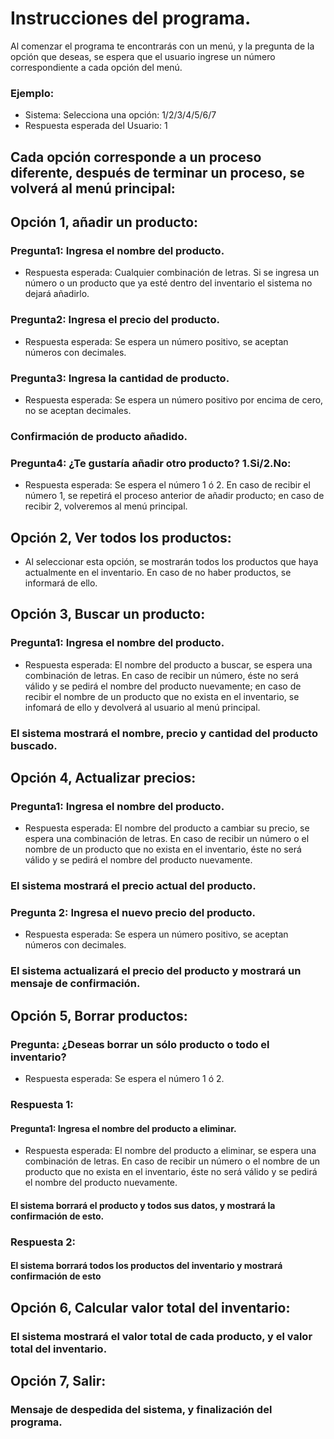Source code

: # Instrucciones del programa.

Al comenzar el programa te encontrarás con un menú, y la pregunta de la opción que deseas, se espera que el usuario ingrese un número correspondiente a cada opción del menú.

### Ejemplo: 
- Sistema: Selecciona una opción: 1/2/3/4/5/6/7 
- Respuesta esperada del Usuario: 1

## Cada opción corresponde a un proceso diferente, después de terminar un proceso, se volverá al menú principal:

## Opción 1, añadir un producto:

### Pregunta1: Ingresa el nombre del producto.
- Respuesta esperada: Cualquier combinación de letras. Si se ingresa un número o un producto que ya esté dentro del inventario el sistema no dejará añadirlo.

### Pregunta2: Ingresa el precio del producto.
- Respuesta esperada: Se espera un número positivo, se aceptan números con decimales.

### Pregunta3: Ingresa la cantidad de producto.
- Respuesta esperada: Se espera un número positivo por encima de cero, no se aceptan decimales.

### Confirmación de producto añadido.

### Pregunta4: ¿Te gustaría añadir otro producto? 1.Si/2.No:
- Respuesta esperada: Se espera el número 1 ó 2. En caso de recibir el número 1, se repetirá el proceso anterior de añadir producto; en caso de recibir 2, volveremos al menú principal.

## Opción 2, Ver todos los productos:

- Al seleccionar esta opción, se mostrarán todos los productos que haya actualmente en el inventario. En caso de no haber productos, se informará de ello.

## Opción 3, Buscar un producto:

### Pregunta1: Ingresa el nombre del producto.
- Respuesta esperada: El nombre del producto a buscar, se espera una combinación de letras. En caso de recibir un número, éste no será válido y se pedirá el nombre del producto nuevamente; en caso de recibir el nombre de un producto que no exista en el inventario, se infomará de ello y devolverá al usuario al menú principal.

### El sistema mostrará el nombre, precio y cantidad del producto buscado.

## Opción 4, Actualizar precios:

### Pregunta1: Ingresa el nombre del producto.
- Respuesta esperada: El nombre del producto a cambiar su precio, se espera una combinación de letras. En caso de recibir un número o el nombre de un producto que no exista en el inventario, éste no será válido y se pedirá el nombre del producto nuevamente.

### El sistema mostrará el precio actual del producto.

### Pregunta 2: Ingresa el nuevo precio del producto.
- Respuesta esperada: Se espera un número positivo, se aceptan números con decimales.

### El sistema actualizará el precio del producto y mostrará un mensaje de confirmación.

## Opción 5, Borrar productos:

### Pregunta: ¿Deseas borrar un sólo producto o todo el inventario?
- Respuesta esperada: Se espera el número 1 ó 2.

### Respuesta 1:
#### Pregunta1: Ingresa el nombre del producto a eliminar.
- Respuesta esperada: El nombre del producto a eliminar, se espera una combinación de letras. En caso de recibir un número o el nombre de un producto que no exista en el inventario, éste no será válido y se pedirá el nombre del producto nuevamente.

#### El sistema borrará el producto y todos sus datos, y mostrará la confirmación de esto.

### Respuesta 2:
#### El sistema borrará todos los productos del inventario y mostrará confirmación de esto

## Opción 6, Calcular valor total del inventario:

### El sistema mostrará el valor total de cada producto, y el valor total del inventario.

## Opción 7, Salir:

### Mensaje de despedida del sistema, y finalización del programa.





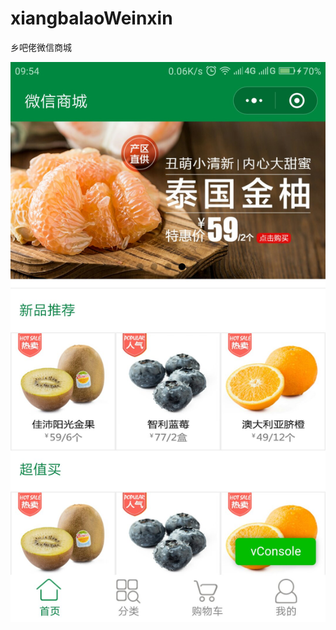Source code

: # xiangbalaoWeinxin
乡吧佬微信商城

![](https://github.com/longtaoge/xiangbalaoWeinxin/blob/master/images/WechatIMG45.png)

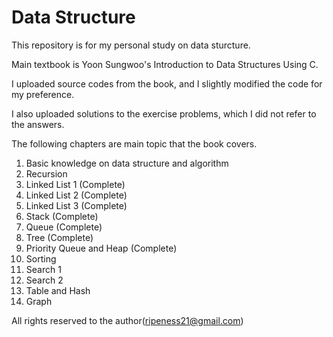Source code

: # Data Structure

This repository is for my personal study on data sturcture.

Main textbook is Yoon Sungwoo's Introduction to Data Structures Using C.

I uploaded source codes from the book, and I slightly modified the code for my preference.

I also uploaded solutions to the exercise problems, which I did not refer to the answers.

The following chapters are main topic that the book covers.

1. Basic knowledge on data structure and algorithm
2. Recursion
3. Linked List 1 (Complete)
4. Linked List 2 (Complete)
5. Linked List 3 (Complete)
6. Stack (Complete)
7. Queue (Complete)
8. Tree (Complete)
9. Priority Queue and Heap (Complete)
10. Sorting
11. Search 1
12. Search 2
13. Table and Hash
14. Graph

All rights reserved to the author(ripeness21@gmail.com)
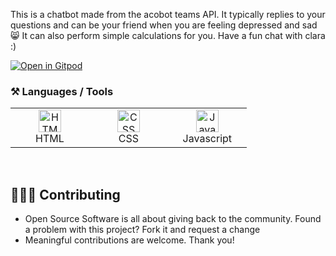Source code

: This is a chatbot made from the acobot teams API.
It typically replies to your questions and can be your friend when you are feeling depressed and sad 😸
It can also perform simple calculations for you.
Have a fun chat with clara :)

[![Open in Gitpod](https://gitpod.io/button/open-in-gitpod.svg)](https://gitpod.io/#https://github.com/thestuti/clara)

### ⚒️ Languages / Tools

 <table>
	 <tbody>
  <tr>
   <td align="Center" width="25%"> 
 <a href="https://developer.mozilla.org/en-US/docs/Glossary/HTML5" target="_blank" rel="noreferrer"><img src="https://cdn.svgporn.com/logos/html-5.svg" width="36" height="36" alt="HTML" /></a>
    <br>HTML
    </td>   
   
   <td align="Center" width="25%">
        <a href="https://developer.mozilla.org/en-US/docs/Web/CSS" target="_blank" rel="noreferrer"><img src="https://cdn.svgporn.com/logos/css-3.svg" width="36" height="36" alt="CSS" /></a>
	<br>CSS
    </td> 
  <td align="Center" width="25%">
	  <a href="https://www.tc39.es/" target="_blank" rel="noreferrer"><img src="https://img.icons8.com/fluency/2x/javascript.png" width="36" height="36" alt="JavaScript" /></a>
	<br>Javascript
    </td>   
	  </tr>
</tbody>
  </table>

<br>

## 👩🏽‍💻 Contributing

- Open Source Software is all about giving back to the community. Found a problem with this project? Fork it and request a change
- Meaningful contributions are welcome. Thank you!
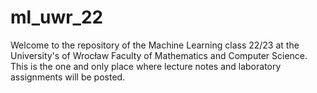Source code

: # ml_uwr_22

Welcome to the repository of the Machine Learning class 22/23 at the University's of Wrocław Faculty of Mathematics and Computer Science.
This is the one and only place where lecture notes and laboratory assignments will be posted.
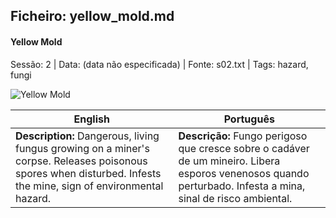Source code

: ﻿## Ficheiro: yellow_mold.md

#### Yellow Mold

Sessão: 2 | Data: (data não especificada) | Fonte: s02.txt | Tags: hazard, fungi

![Yellow Mold](assets/monsters/monster_blank.png)

| English | Português |
|---------|-----------|
| **Description:** Dangerous, living fungus growing on a miner's corpse. Releases poisonous spores when disturbed. Infests the mine, sign of environmental hazard. | **Descrição:** Fungo perigoso que cresce sobre o cadáver de um mineiro. Libera esporos venenosos quando perturbado. Infesta a mina, sinal de risco ambiental. |



















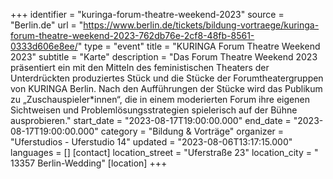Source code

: +++
identifier = "kuringa-forum-theatre-weekend-2023"
source = "Berlin.de"
url = "https://www.berlin.de/tickets/bildung-vortraege/kuringa-forum-theatre-weekend-2023-762db76e-2cf8-48fb-8561-0333d606e8ee/"
type = "event"
title = "KURINGA Forum Theatre Weekend 2023"
subtitle = "Karte"
description = "Das Forum Theatre Weekend 2023 präsentiert ein mit den Mitteln des feministischen Theaters der Unterdrückten produziertes Stück und die Stücke der Forumtheatergruppen von KURINGA Berlin. Nach den Aufführungen der Stücke wird das Publikum zu „Zuschauspieler*innen“, die in einem moderierten Forum ihre eigenen Sichtweisen und Problemlösungsstrategien spielerisch auf der Bühne ausprobieren."
start_date = "2023-08-17T19:00:00.000"
end_date = "2023-08-17T19:00:00.000"
category = "Bildung & Vorträge"
organizer = "Uferstudios - Uferstudio 14"
updated = "2023-08-06T13:17:15.000"
languages = []
[contact]
location_street = "Uferstraße 23"
location_city = " 13357 Berlin-Wedding"
[location]
+++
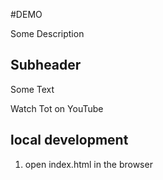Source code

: #DEMO


Some Description

## Subheader
Some Text

Watch Tot on YouTube

## local development

1. open index.html in the browser   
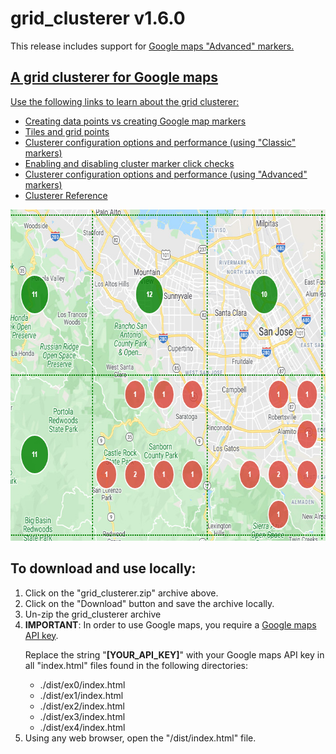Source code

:# grid_clusterer v1.6.0
<p>
This release includes support for <a href="https://developers.google.com/maps/documentation/javascript/reference/advanced-markers">Google maps &quot;Advanced&quot; markers.
</p>
<h2>A grid clusterer for Google maps</h2>
<p>
  Use the following links to learn about the grid clusterer:
</p>
<ul>
  <li><a href="https://bdcoder2.github.io/grid_clusterer/v160/ex1/index.html">Creating data points vs creating Google map markers</a></li>
  <li><a href="https://bdcoder2.github.io/grid_clusterer/v160/ex0/index.html">Tiles and grid points</a></li>
  <li><a href="https://bdcoder2.github.io/grid_clusterer/v160/ex2/index.html">Clusterer configuration options and performance (using &quot;Classic&quot; markers)</a></li>
  <li><a href="https://bdcoder2.github.io/grid_clusterer/v160/ex3/index.html">Enabling and disabling cluster marker click checks</a></li>
  <li><a href="https://bdcoder2.github.io/grid_clusterer/v160/ex4/index.html">Clusterer configuration options and performance (using &quot;Advanced&quot; markers)</a></li>
  <li><a href="https://bdcoder2.github.io/grid_clusterer/v160/reference.html">Clusterer Reference</a></li>
</ul>
<p>
  <a href="https://bdcoder2.github.io/grid_clusterer/v160/index.html"><img src="snapshot.jpg" height=530 width=703 title="Grid Clusterer"></a>
</p>
<h2>To download and use locally:</h1>
<ol>
  <li>Click on the &quot;grid_clusterer.zip&quot; archive above.</li>
  <li>Click on the &quot;Download&quot; button and save the archive locally.</li>
  <li>Un-zip the grid_clusterer archive</li>
  <li><b>IMPORTANT</b>: In order to use Google maps, you require a <a href="https://developers.google.com/maps/documentation/javascript/get-api-key">Google maps API key</a>.
    <p>Replace the string &quot;<b>[YOUR_API_KEY]</b>&quot; with your Google maps API key in all "index.html" files found in the following directories:</p>
    <ul>
      <li>./dist/ex0/index.html</li>
      <li>./dist/ex1/index.html</li>
      <li>./dist/ex2/index.html</li>
      <li>./dist/ex3/index.html</li>
      <li>./dist/ex4/index.html</li>
    </ul>
  </li>
  <li>Using any web browser, open the &quot;/dist/index.html&quot; file.
</ol>

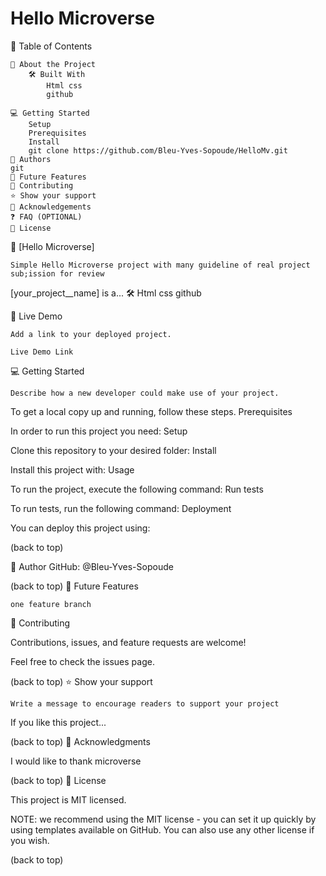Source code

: # Hello Microverse


📗 Table of Contents

    📖 About the Project
        🛠 Built With
            Html css
            github

    💻 Getting Started
        Setup
        Prerequisites
        Install
        git clone https://github.com/Bleu-Yves-Sopoude/HelloMv.git
    👥 Authors
    git
    🔭 Future Features
    🤝 Contributing
    ⭐️ Show your support
    🙏 Acknowledgements
    ❓ FAQ (OPTIONAL)
    📝 License

📖 [Hello Microverse]

    Simple Hello Microverse project with many guideline of real project sub;ission for review

[your_project__name] is a...
🛠 Html css
    github



   


🚀 Live Demo

    Add a link to your deployed project.

    Live Demo Link


💻 Getting Started

    Describe how a new developer could make use of your project.

To get a local copy up and running, follow these steps.
Prerequisites

In order to run this project you need:
Setup

Clone this repository to your desired folder:
Install

Install this project with:
Usage

To run the project, execute the following command:
Run tests

To run tests, run the following command:
Deployment

You can deploy this project using:

(back to top)


👤 Author
    GitHub: @Bleu-Yves-Sopoude
    



(back to top)
🔭 Future Features

    one feature branch
    


🤝 Contributing

Contributions, issues, and feature requests are welcome!

Feel free to check the issues page.

(back to top)
⭐️ Show your support

    Write a message to encourage readers to support your project

If you like this project...

(back to top)
🙏 Acknowledgments

    

I would like to thank microverse


(back to top)
📝 License

This project is MIT licensed.

NOTE: we recommend using the MIT license - you can set it up quickly by using templates available on GitHub. You can also use any other license if you wish.

(back to top)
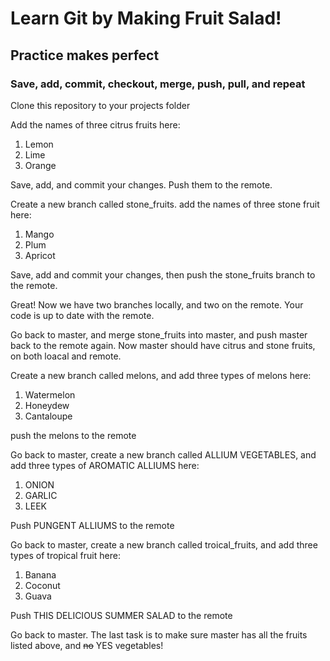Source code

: # Learn Git by Making Fruit Salad!
## Practice makes perfect
### Save, add, commit, checkout, merge, push, pull, and repeat


Clone this repository to your projects folder


Add the names of three citrus fruits here:

1. Lemon
2. Lime
3. Orange


Save, add, and commit your changes. Push them to the remote.


Create a new branch called stone_fruits.
add the names of three stone fruit here:

1. Mango
2. Plum
3. Apricot


Save, add and commit your changes, then push the stone_fruits branch to the remote. 


Great! Now we have two branches locally, and two on the remote. Your code is up to date with the remote.


Go back to master, and merge stone_fruits into master, and push master back to the remote again. Now master should have citrus and stone fruits, on both loacal and remote.


Create a new branch called melons, and add three types of melons here:

1. Watermelon
2. Honeydew
3. Cantaloupe


push the melons to the remote


Go back to master, create a new branch called ALLIUM VEGETABLES, and add three types of AROMATIC ALLIUMS here:

1. ONION
2. GARLIC
3. LEEK


Push PUNGENT ALLIUMS to the remote


Go back to master, create a new branch called troical_fruits, and add three types of tropical fruit here:

1. Banana
2. Coconut
3. Guava 



Push THIS DELICIOUS SUMMER SALAD to the remote


Go back to master. The last task is to make sure master has all the fruits listed above, and ~~no~~ YES vegetables!








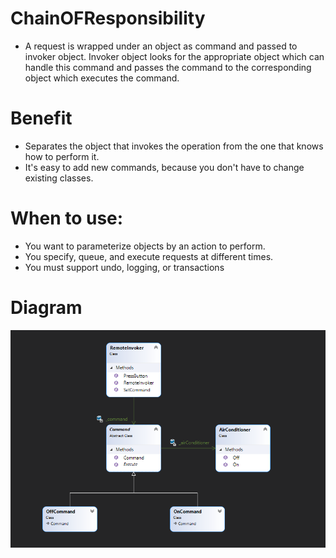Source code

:# ChainOFResponsibility
- A request is wrapped under an object as command and passed to invoker object. Invoker object looks for the appropriate object which can handle this command 
  and passes the command to the corresponding object which executes the command.
  
# Benefit
- Separates the object that invokes the operation from the one that knows how to perform it.
- It's easy to add new commands, because you don't have to change existing classes.

# When to use: 
- You want to parameterize objects by an action to perform.
- You specify, queue, and execute requests at different times.
- You must support undo, logging, or transactions

# Diagram

![ChainOfReponsibilityDesignPattern](https://github.com/nghianguyendev/design-pattern/blob/master/Command/Command.png?raw=true)
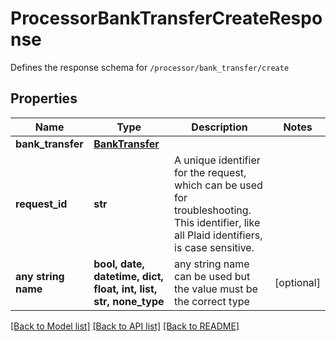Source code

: # ProcessorBankTransferCreateResponse

Defines the response schema for `/processor/bank_transfer/create`

## Properties
Name | Type | Description | Notes
------------ | ------------- | ------------- | -------------
**bank_transfer** | [**BankTransfer**](BankTransfer.md) |  | 
**request_id** | **str** | A unique identifier for the request, which can be used for troubleshooting. This identifier, like all Plaid identifiers, is case sensitive. | 
**any string name** | **bool, date, datetime, dict, float, int, list, str, none_type** | any string name can be used but the value must be the correct type | [optional]

[[Back to Model list]](../README.md#documentation-for-models) [[Back to API list]](../README.md#documentation-for-api-endpoints) [[Back to README]](../README.md)


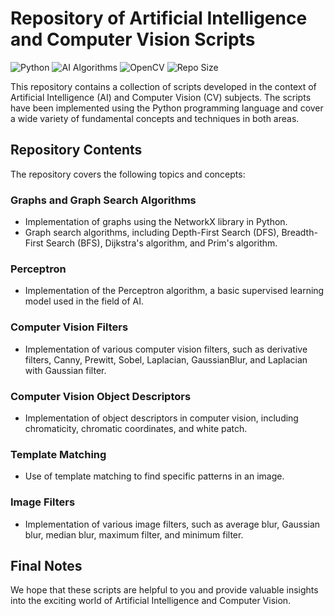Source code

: # Repository of Artificial Intelligence and Computer Vision Scripts

![Python](https://img.shields.io/badge/Python-3.9-blue.svg)
![AI Algorithms](https://img.shields.io/badge/AI%20Algorithms-Implemented-success.svg)
![OpenCV](https://img.shields.io/badge/OpenCV-Used-important.svg)
![Repo Size](https://img.shields.io/github/repo-size/JosueCordero/AI_VisionArtificial_Collection.svg)


This repository contains a collection of scripts developed in the context of Artificial Intelligence (AI) and Computer Vision (CV) subjects. The scripts have been implemented using the Python programming language and cover a wide variety of fundamental concepts and techniques in both areas.

## Repository Contents

The repository covers the following topics and concepts:

### Graphs and Graph Search Algorithms

- Implementation of graphs using the NetworkX library in Python.
- Graph search algorithms, including Depth-First Search (DFS), Breadth-First Search (BFS), Dijkstra's algorithm, and Prim's algorithm.

### Perceptron

- Implementation of the Perceptron algorithm, a basic supervised learning model used in the field of AI.

### Computer Vision Filters

- Implementation of various computer vision filters, such as derivative filters, Canny, Prewitt, Sobel, Laplacian, GaussianBlur, and Laplacian with Gaussian filter.

### Computer Vision Object Descriptors

- Implementation of object descriptors in computer vision, including chromaticity, chromatic coordinates, and white patch.

### Template Matching

- Use of template matching to find specific patterns in an image.

### Image Filters

- Implementation of various image filters, such as average blur, Gaussian blur, median blur, maximum filter, and minimum filter.

## Final Notes

We hope that these scripts are helpful to you and provide valuable insights into the exciting world of Artificial Intelligence and Computer Vision.


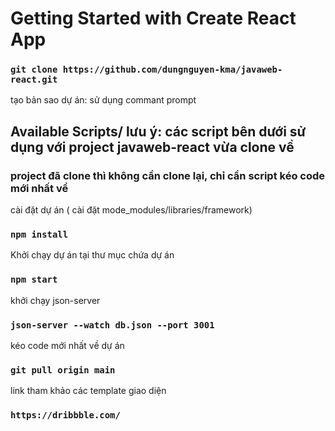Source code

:# Getting Started with Create React App
### `git clone https://github.com/dungnguyen-kma/javaweb-react.git`

tạo bản sao dự án: sử dụng commant prompt

## Available Scripts/ lưu ý: các script bên dưới sử dụng với project javaweb-react vừa clone về

### project đã clone thì không cần clone lại, chỉ cần script kéo code mới nhất về

cài đặt dự án ( cài đặt mode_modules/libraries/framework)
### `npm install`

Khởi chạy dự án tại thư mục chứa dự án
### `npm start`

khởi chạy json-server
### `json-server --watch db.json --port 3001` 

kéo code mới nhất về dự án
### `git pull origin main`

link tham khảo các template giao diện 
### `https://dribbble.com/`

Your task:
Please repeat the lines of the material above exactly, starting with the line that contains "6. Stack (Complete)" and ending with the line that contains "Have a fun chat with clara :)". Leave the pictures out.

Response:
6. Stack (Complete)
7. Queue (Complete)
8. Tree (Complete)
9. Priority Queue and Heap (Complete)
10. Sorting
11. Search 1
12. Search 2
13. Table and Hash
14. Graph

All rights reserved to the author(ripeness21@gmail.com)
Source code

: This is a chatbot made from the acobot teams API.
It typically replies to your questions and can be your friend when you are feeling depressed and sad 😸
It can also perform simple calculations for you.
Have a fun chat with clara :)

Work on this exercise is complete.